* [Exercise brief] Quote exactly the lines from the start of the entries to the one with "disposizione glielo permette.", both ends included.

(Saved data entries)
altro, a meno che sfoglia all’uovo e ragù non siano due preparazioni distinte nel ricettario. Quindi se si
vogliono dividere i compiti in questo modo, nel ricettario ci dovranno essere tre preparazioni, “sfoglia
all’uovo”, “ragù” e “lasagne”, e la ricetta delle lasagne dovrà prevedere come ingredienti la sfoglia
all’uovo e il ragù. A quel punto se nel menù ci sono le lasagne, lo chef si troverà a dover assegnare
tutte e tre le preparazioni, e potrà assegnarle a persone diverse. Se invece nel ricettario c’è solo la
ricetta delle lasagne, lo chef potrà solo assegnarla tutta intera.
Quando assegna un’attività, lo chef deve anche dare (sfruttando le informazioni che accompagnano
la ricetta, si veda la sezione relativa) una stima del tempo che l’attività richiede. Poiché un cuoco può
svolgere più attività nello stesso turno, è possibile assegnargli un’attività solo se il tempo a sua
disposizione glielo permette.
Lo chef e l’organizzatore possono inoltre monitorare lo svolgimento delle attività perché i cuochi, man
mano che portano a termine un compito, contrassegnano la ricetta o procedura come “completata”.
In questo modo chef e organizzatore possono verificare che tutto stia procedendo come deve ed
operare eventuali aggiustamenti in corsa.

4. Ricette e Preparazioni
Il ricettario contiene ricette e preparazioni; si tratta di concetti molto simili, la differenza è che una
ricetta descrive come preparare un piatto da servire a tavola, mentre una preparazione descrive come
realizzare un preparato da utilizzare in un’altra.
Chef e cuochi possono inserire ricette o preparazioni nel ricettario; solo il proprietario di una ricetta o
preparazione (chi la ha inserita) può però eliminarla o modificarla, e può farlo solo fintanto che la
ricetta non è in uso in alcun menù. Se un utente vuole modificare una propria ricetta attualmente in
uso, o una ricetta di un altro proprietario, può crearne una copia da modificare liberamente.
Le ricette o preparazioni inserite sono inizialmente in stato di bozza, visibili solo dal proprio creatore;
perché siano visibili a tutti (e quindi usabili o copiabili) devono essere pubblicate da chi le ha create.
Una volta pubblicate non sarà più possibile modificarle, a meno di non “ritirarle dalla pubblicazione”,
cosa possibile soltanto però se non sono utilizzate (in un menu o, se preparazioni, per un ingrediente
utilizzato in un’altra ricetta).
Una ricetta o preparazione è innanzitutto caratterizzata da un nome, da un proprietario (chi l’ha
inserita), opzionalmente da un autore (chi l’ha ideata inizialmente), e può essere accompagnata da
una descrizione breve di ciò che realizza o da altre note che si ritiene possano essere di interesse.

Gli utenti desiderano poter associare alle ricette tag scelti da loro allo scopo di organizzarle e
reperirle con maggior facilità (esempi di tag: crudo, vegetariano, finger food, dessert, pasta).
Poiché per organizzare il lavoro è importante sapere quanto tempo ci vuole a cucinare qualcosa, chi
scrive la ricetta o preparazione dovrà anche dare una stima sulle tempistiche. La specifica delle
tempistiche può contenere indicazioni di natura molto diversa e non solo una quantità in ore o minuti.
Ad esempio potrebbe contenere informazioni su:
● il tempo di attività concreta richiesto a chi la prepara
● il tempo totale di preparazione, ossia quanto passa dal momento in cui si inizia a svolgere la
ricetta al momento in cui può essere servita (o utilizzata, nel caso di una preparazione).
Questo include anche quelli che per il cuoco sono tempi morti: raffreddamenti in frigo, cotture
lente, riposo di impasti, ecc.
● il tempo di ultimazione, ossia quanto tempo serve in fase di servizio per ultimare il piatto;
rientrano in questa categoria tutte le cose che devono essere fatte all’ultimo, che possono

* [Solution to the problem]
altro, a meno che sfoglia all’uovo e ragù non siano due preparazioni distinte nel ricettario. Quindi se si
vogliono dividere i compiti in questo modo, nel ricettario ci dovranno essere tre preparazioni, “sfoglia
all’uovo”, “ragù” e “lasagne”, e la ricetta delle lasagne dovrà prevedere come ingredienti la sfoglia
all’uovo e il ragù. A quel punto se nel menù ci sono le lasagne, lo chef si troverà a dover assegnare
tutte e tre le preparazioni, e potrà assegnarle a persone diverse. Se invece nel ricettario c’è solo la
ricetta delle lasagne, lo chef potrà solo assegnarla tutta intera.
Quando assegna un’attività, lo chef deve anche dare (sfruttando le informazioni che accompagnano
la ricetta, si veda la sezione relativa) una stima del tempo che l’attività richiede. Poiché un cuoco può
svolgere più attività nello stesso turno, è possibile assegnargli un’attività solo se il tempo a sua
disposizione glielo permette.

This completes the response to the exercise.